Лишь немногие ученые, все еще исследующие материальное понимание «страдания», обращаются к «относительной депривации». Гейджер (Gager 1975: 27, 95) утверждает, что христиане были не абсолютно убогими, а скорее бедными и угнетенными по отношению к своим ожиданиям или стремлениям. Поскольку Гейджер уходит от исключительно экономической концепции депривации, с необходимостью возникает вопрос: «А чего они были лишены?» Ответа на этот вопрос он так и не дает.

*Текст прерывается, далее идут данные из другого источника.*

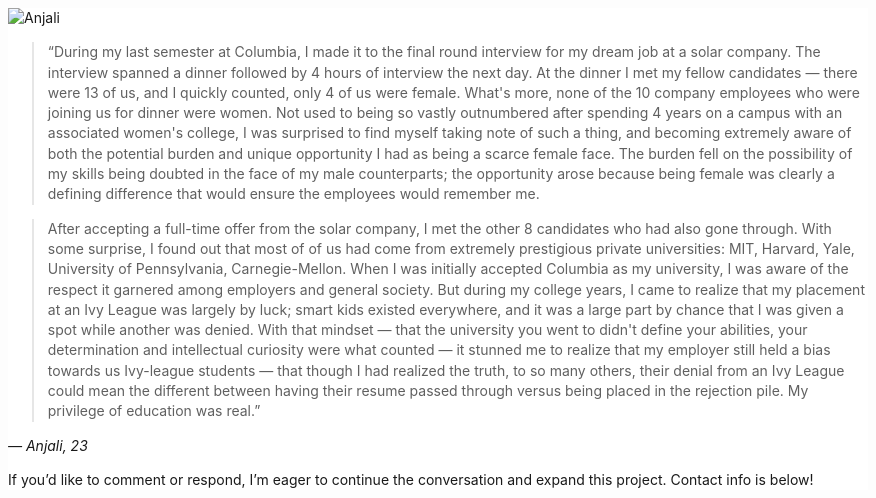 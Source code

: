 ![Anjali](http://i.imgur.com/WvsBwx1.jpg)

> “During my last semester at Columbia, I made it to the final round interview for my dream job at a solar company. The interview spanned a dinner followed by 4 hours of interview the next day. At the dinner I met my fellow candidates — there were 13 of us, and I quickly counted, only 4 of us were female. What's more, none of the 10 company employees who were joining us for dinner were women. Not used to being so vastly outnumbered after spending 4 years on a campus with an associated women's college, I was surprised to find myself taking note of such a thing, and becoming extremely aware of both the potential burden and unique opportunity I had as being a scarce female face. The burden fell on the possibility of my skills being doubted in the face of my male counterparts; the opportunity arose because being female was clearly a defining difference that would ensure the employees would remember me.

> After accepting a full-time offer from the solar company, I met the other 8 candidates who had also gone through. With some surprise, I found out that most of of us had come from extremely prestigious private universities: MIT, Harvard, Yale, University of Pennsylvania, Carnegie-Mellon. When I was initially accepted Columbia as my university, I was aware of the respect it garnered among employers and general society. But during my college years, I came to realize that my placement at an Ivy League was largely by luck; smart kids existed everywhere, and it was a large part by chance that I was given a spot while another was denied. With that mindset — that the university you went to didn't define your abilities, your determination and intellectual curiosity were what counted — it stunned me to realize that my employer still held a bias towards us Ivy-league students — that though I had realized the truth, to so many others, their denial from an Ivy League could mean the different between having their resume passed through versus being placed in the rejection pile. My privilege of education was real.”

<cite>— Anjali, 23</cite>

If you’d like to comment or respond, I’m eager to continue the conversation and expand this project. Contact info is below!

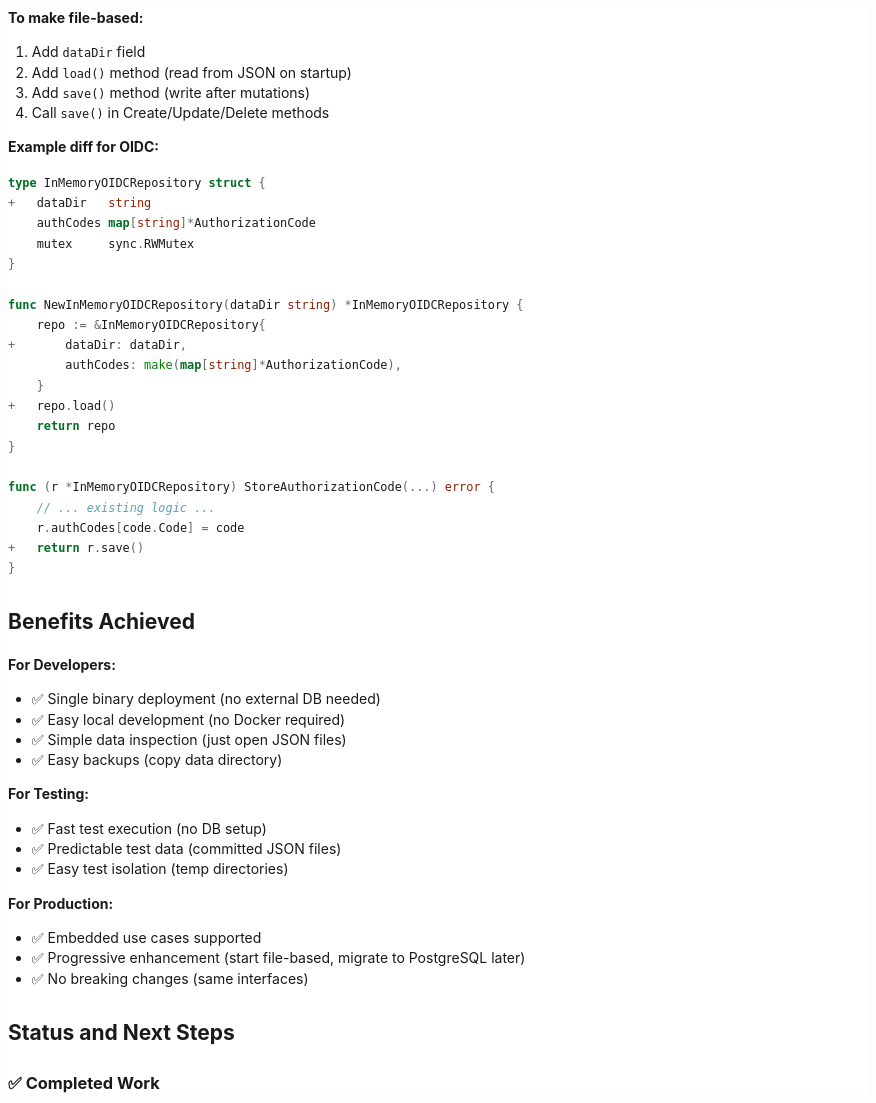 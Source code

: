 **To make file-based:**
1. Add `dataDir` field
2. Add `load()` method (read from JSON on startup)
3. Add `save()` method (write after mutations)
4. Call `save()` in Create/Update/Delete methods

**Example diff for OIDC:**
```go
type InMemoryOIDCRepository struct {
+   dataDir   string
    authCodes map[string]*AuthorizationCode
    mutex     sync.RWMutex
}

func NewInMemoryOIDCRepository(dataDir string) *InMemoryOIDCRepository {
    repo := &InMemoryOIDCRepository{
+       dataDir: dataDir,
        authCodes: make(map[string]*AuthorizationCode),
    }
+   repo.load()
    return repo
}

func (r *InMemoryOIDCRepository) StoreAuthorizationCode(...) error {
    // ... existing logic ...
    r.authCodes[code.Code] = code
+   return r.save()
}
```

## Benefits Achieved

**For Developers:**
- ✅ Single binary deployment (no external DB needed)
- ✅ Easy local development (no Docker required)
- ✅ Simple data inspection (just open JSON files)
- ✅ Easy backups (copy data directory)

**For Testing:**
- ✅ Fast test execution (no DB setup)
- ✅ Predictable test data (committed JSON files)
- ✅ Easy test isolation (temp directories)

**For Production:**
- ✅ Embedded use cases supported
- ✅ Progressive enhancement (start file-based, migrate to PostgreSQL later)
- ✅ No breaking changes (same interfaces)

## Status and Next Steps

### ✅ Completed Work
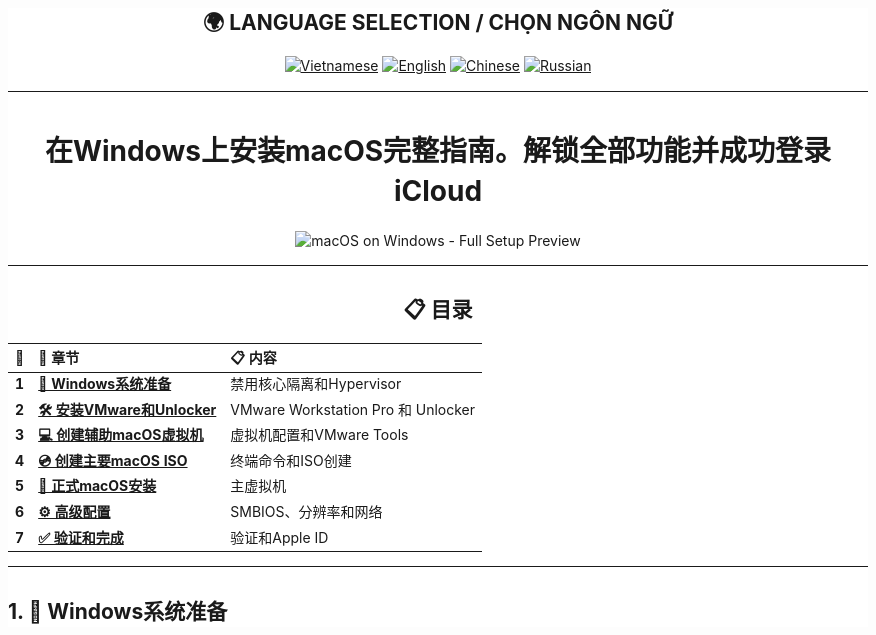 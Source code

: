 <div align="center">

## 🌍 **LANGUAGE SELECTION / CHỌN NGÔN NGỮ**

[![Vietnamese](https://img.shields.io/badge/🇻🇳_Vietnamese-Tiếng_Việt-red?style=for-the-badge)](README.md)
[![English](https://img.shields.io/badge/🇺🇸_English-English-blue?style=for-the-badge)](README-en.md)
[![Chinese](https://img.shields.io/badge/🇨🇳_Chinese-中文-yellow?style=for-the-badge)](#)
[![Russian](https://img.shields.io/badge/🇷🇺_Russian-Русский-green?style=for-the-badge)](README-ru.md)

</div>

---

<div align="center">
  <h1>在Windows上安装macOS完整指南。解锁全部功能并成功登录iCloud</h1>
</div>

<div align="center">
  <img src="https://i.postimg.cc/kXsfgfWG/Screenshot-2025-05-23-at-13-35-13.png" alt="macOS on Windows - Full Setup Preview" width="800"/>
</div>

---

<div align="center">

## 📋 **目录**

</div>

<div align="center">

| 🔢 | 📂 **章节** | 📋 **内容** |
|:---:|:---|:---|
| **1** | **[🔧 Windows系统准备](#1--windows系统准备)** | 禁用核心隔离和Hypervisor |
| **2** | **[🛠️ 安装VMware和Unlocker](#2-️-安装vmware和unlocker)** | VMware Workstation Pro 和 Unlocker |
| **3** | **[💻 创建辅助macOS虚拟机](#3--创建辅助macos虚拟机)** | 虚拟机配置和VMware Tools |
| **4** | **[💿 创建主要macOS ISO](#4--创建主要macos-iso)** | 终端命令和ISO创建 |
| **5** | **[🎯 正式macOS安装](#5--正式macos安装)** | 主虚拟机 |
| **6** | **[⚙️ 高级配置](#6-️-高级配置)** | SMBIOS、分辨率和网络 |
| **7** | **[✅ 验证和完成](#7--验证和完成)** | 验证和Apple ID |

</div>

---

## 1. 🔧 Windows系统准备
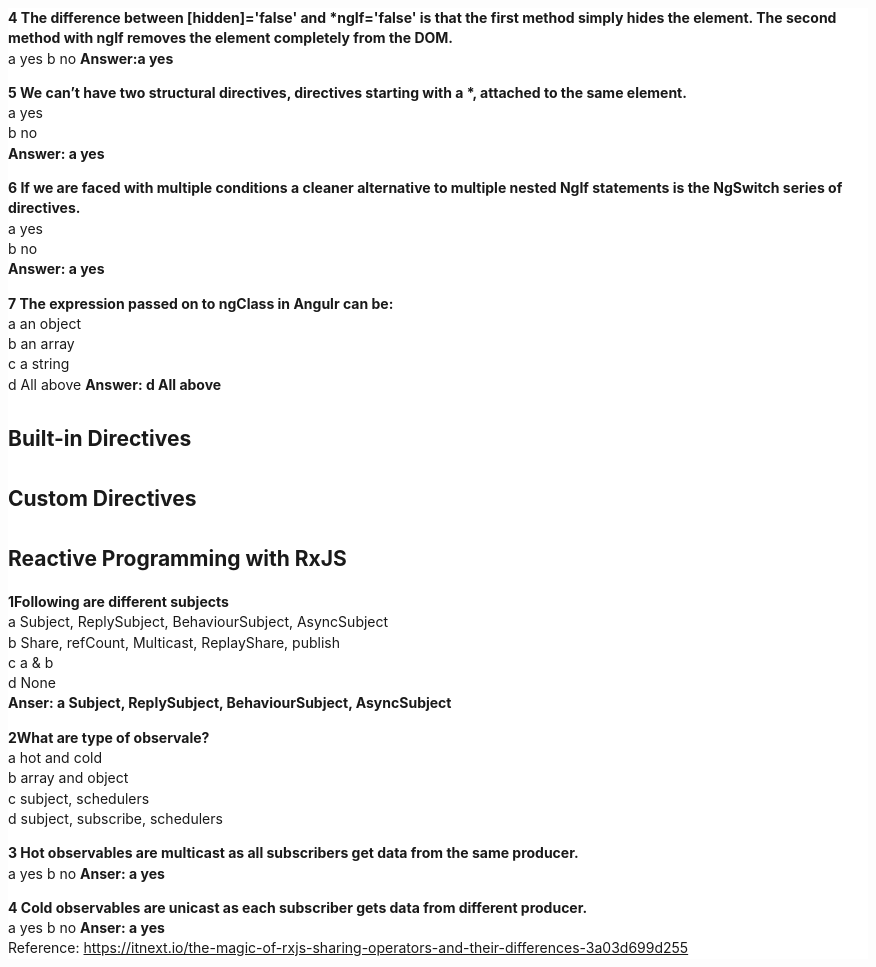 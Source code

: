 **4 The difference between [hidden]='false' and \*ngIf='false' is that the first method simply hides the element. The second method with ngIf removes the element completely from the DOM.**  
a yes
b no
**Answer:a yes**  

**5 We can’t have two structural directives, directives starting with a \*, attached to the same element.**  
a yes  
b no  
**Answer: a yes**  

**6 If we are faced with multiple conditions a cleaner alternative to multiple nested NgIf statements is the NgSwitch series of directives.**  
a yes  
b no  
**Answer: a yes**  

**7 The expression passed on to ngClass in Angulr can be:**  
a an object  
b an array  
c a string  
d All above
**Answer: d All above**  

## Built-in Directives

## Custom Directives

## Reactive Programming with RxJS

**1Following are different subjects**  
a Subject, ReplySubject, BehaviourSubject, AsyncSubject  
b Share, refCount, Multicast, ReplayShare, publish  
c a & b  
d None  
**Anser: a Subject, ReplySubject, BehaviourSubject, AsyncSubject**  

**2What are type of observale?**  
a hot and cold  
b array and object  
c subject, schedulers  
d subject, subscribe, schedulers  

**3 Hot observables are multicast as all subscribers get data from the same producer.**  
a yes
b no
**Anser: a yes**  

**4 Cold observables are unicast as each subscriber gets data from different producer.**  
a yes
b no
**Anser: a yes**  
Reference:
<https://itnext.io/the-magic-of-rxjs-sharing-operators-and-their-differences-3a03d699d255>
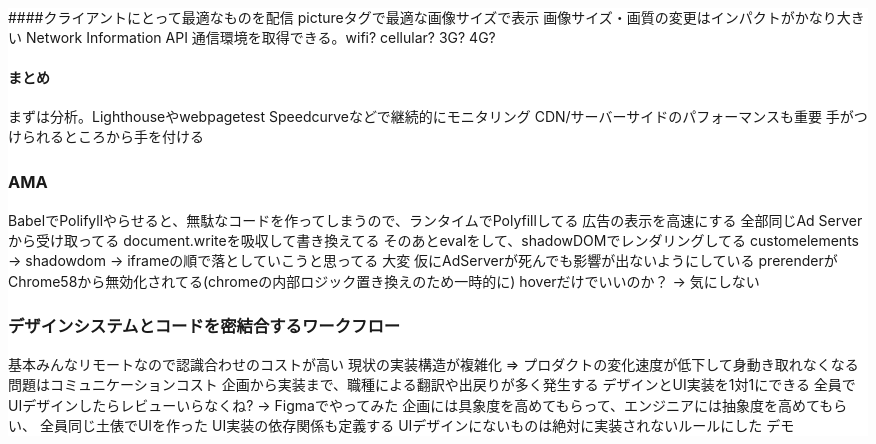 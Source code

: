 ####クライアントにとって最適なものを配信
pictureタグで最適な画像サイズで表示
画像サイズ・画質の変更はインパクトがかなり大きい
Network Information API
通信環境を取得できる。wifi? cellular? 3G? 4G?

#### まとめ
まずは分析。Lighthouseやwebpagetest
Speedcurveなどで継続的にモニタリング
CDN/サーバーサイドのパフォーマンスも重要
手がつけられるところから手を付ける


### AMA
BabelでPolifyllやらせると、無駄なコードを作ってしまうので、ランタイムでPolyfillしてる
広告の表示を高速にする
全部同じAd Serverから受け取ってる
document.writeを吸収して書き換えてる
そのあとevalをして、shadowDOMでレンダリングしてる
customelements -> shadowdom -> iframeの順で落としていこうと思ってる
大変
仮にAdServerが死んでも影響が出ないようにしている
prerenderがChrome58から無効化されてる(chromeの内部ロジック置き換えのため一時的に)
hoverだけでいいのか？ -> 気にしない
	

### デザインシステムとコードを密結合するワークフロー
基本みんなリモートなので認識合わせのコストが高い
現状の実装構造が複雑化
=> プロダクトの変化速度が低下して身動き取れなくなる
問題はコミュニケーションコスト
企画から実装まで、職種による翻訳や出戻りが多く発生する
デザインとUI実装を1対1にできる
全員でUIデザインしたらレビューいらなくね? -> Figmaでやってみた
企画には具象度を高めてもらって、エンジニアには抽象度を高めてもらい、
全員同じ土俵でUIを作った
UI実装の依存関係も定義する
UIデザインにないものは絶対に実装されないルールにした
デモ
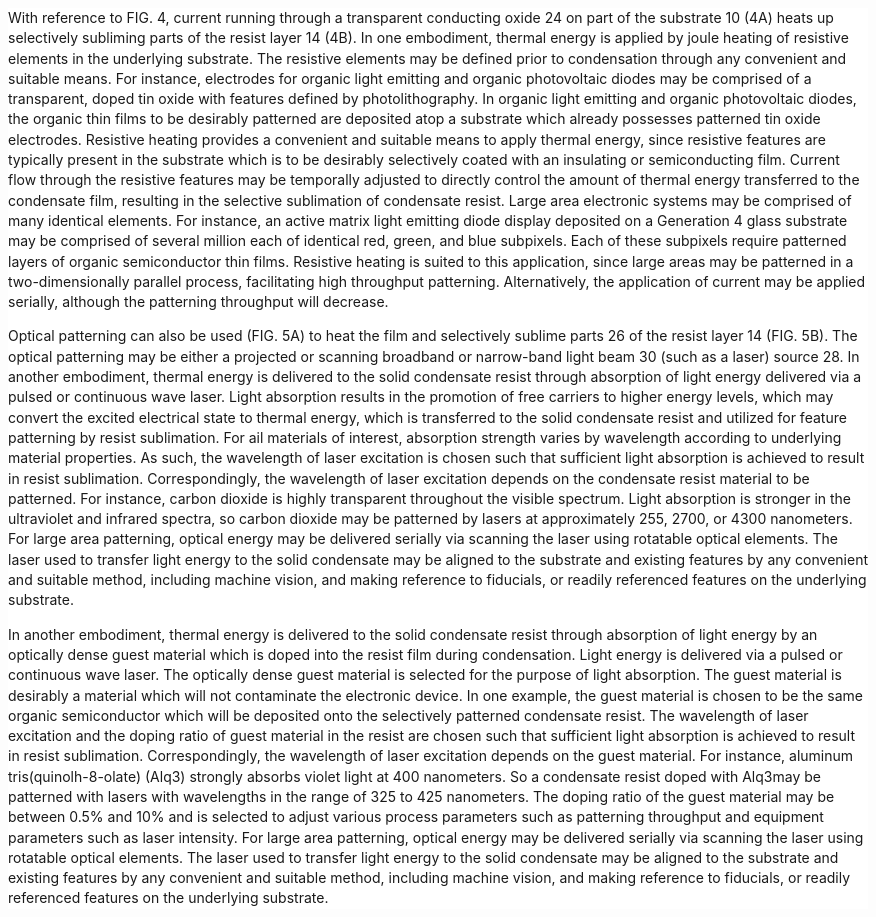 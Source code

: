 With reference to FIG. 4, current running through a transparent conducting oxide 24 on part of the substrate 10 (4A) heats up selectively subliming parts of the resist layer 14 (4B). In one embodiment, thermal energy is applied by joule heating of resistive elements in the underlying substrate. The resistive elements may be defined prior to condensation through any convenient and suitable means. For instance, electrodes for organic light emitting and organic photovoltaic diodes may be comprised of a transparent, doped tin oxide with features defined by photolithography. In organic light emitting and organic photovoltaic diodes, the organic thin films to be desirably patterned are deposited atop a substrate which already possesses patterned tin oxide electrodes. Resistive heating provides a convenient and suitable means to apply thermal energy, since resistive features are typically present in the substrate which is to be desirably selectively coated with an insulating or semiconducting film. Current flow through the resistive features may be temporally adjusted to directly control the amount of thermal energy transferred to the condensate film, resulting in the selective sublimation of condensate resist. Large area electronic systems may be comprised of many identical elements. For instance, an active matrix light emitting diode display deposited on a Generation 4 glass substrate may be comprised of several million each of identical red, green, and blue subpixels. Each of these subpixels require patterned layers of organic semiconductor thin films. Resistive heating is suited to this application, since large areas may be patterned in a two-dimensionally parallel process, facilitating high throughput patterning. Alternatively, the application of current may be applied serially, although the patterning throughput will decrease.

Optical patterning can also be used (FIG. 5A) to heat the film and selectively sublime parts 26 of the resist layer 14 (FIG. 5B). The optical patterning may be either a projected or scanning broadband or narrow-band light beam 30 (such as a laser) source 28. In another embodiment, thermal energy is delivered to the solid condensate resist through absorption of light energy delivered via a pulsed or continuous wave laser. Light absorption results in the promotion of free carriers to higher energy levels, which may convert the excited electrical state to thermal energy, which is transferred to the solid condensate resist and utilized for feature patterning by resist sublimation. For ail materials of interest, absorption strength varies by wavelength according to underlying material properties. As such, the wavelength of laser excitation is chosen such that sufficient light absorption is achieved to result in resist sublimation. Correspondingly, the wavelength of laser excitation depends on the condensate resist material to be patterned. For instance, carbon dioxide is highly transparent throughout the visible spectrum. Light absorption is stronger in the ultraviolet and infrared spectra, so carbon dioxide may be patterned by lasers at approximately 255, 2700, or 4300 nanometers. For large area patterning, optical energy may be delivered serially via scanning the laser using rotatable optical elements. The laser used to transfer light energy to the solid condensate may be aligned to the substrate and existing features by any convenient and suitable method, including machine vision, and making reference to fiducials, or readily referenced features on the underlying substrate.

In another embodiment, thermal energy is delivered to the solid condensate resist through absorption of light energy by an optically dense guest material which is doped into the resist film during condensation. Light energy is delivered via a pulsed or continuous wave laser. The optically dense guest material is selected for the purpose of light absorption. The guest material is desirably a material which will not contaminate the electronic device. In one example, the guest material is chosen to be the same organic semiconductor which will be deposited onto the selectively patterned condensate resist. The wavelength of laser excitation and the doping ratio of guest material in the resist are chosen such that sufficient light absorption is achieved to result in resist sublimation. Correspondingly, the wavelength of laser excitation depends on the guest material. For instance, aluminum tris(quinolh-8-olate) (Alq3) strongly absorbs violet light at 400 nanometers. So a condensate resist doped with Alq3may be patterned with lasers with wavelengths in the range of 325 to 425 nanometers. The doping ratio of the guest material may be between 0.5% and 10% and is selected to adjust various process parameters such as patterning throughput and equipment parameters such as laser intensity. For large area patterning, optical energy may be delivered serially via scanning the laser using rotatable optical elements. The laser used to transfer light energy to the solid condensate may be aligned to the substrate and existing features by any convenient and suitable method, including machine vision, and making reference to fiducials, or readily referenced features on the underlying substrate.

Но, установив более точно, кем были ранние христиане, мы, вероятно, сможем более внятно ответить на вопрос об их депривации. Это была не экономическая депривация: их профессиональная база, общинная собственность и доктрина свидетельствуют в пользу того, что по современным им стандартам они были даже зажиточными. Если же они желали большего богатства, но им не позволяли его достигнуть (относительная экономическая депривация), христиане никогда не выражали этого письменно. И действительно, их доктринальный сдвиг по направлению к очень скромному богатству, не к роскоши свидетельствует об обратном. Но все горожане, возможно, именно потому, что они были выходцами из простого народа, разделяли одну характеристику депривации — исключение из официальной власти. Они не были частью правительства империи или их собственных городов. В этих промежуточных городских группах именно в момент наибольшего процветания империи во времена правления Траяна и Адриана мы узнаем о протестах и восстаниях против политической эксклюзии в восточных городах. Дион Хрисостом[93] повествует о том, что ремесленников «державшихся в стороне от общих интересов, поносили и рассматривали как аутсайдеров» (цит. по: Lee 1972: 130) — Тем не менее Ли отмечает, что такие «лишние» люди едва ли сами хотели стать еще более исключенными из гражданского участия, обращаясь в христианство. Это серьезное возражение, но оно касается лишь узкого понятия политической эксклюзии.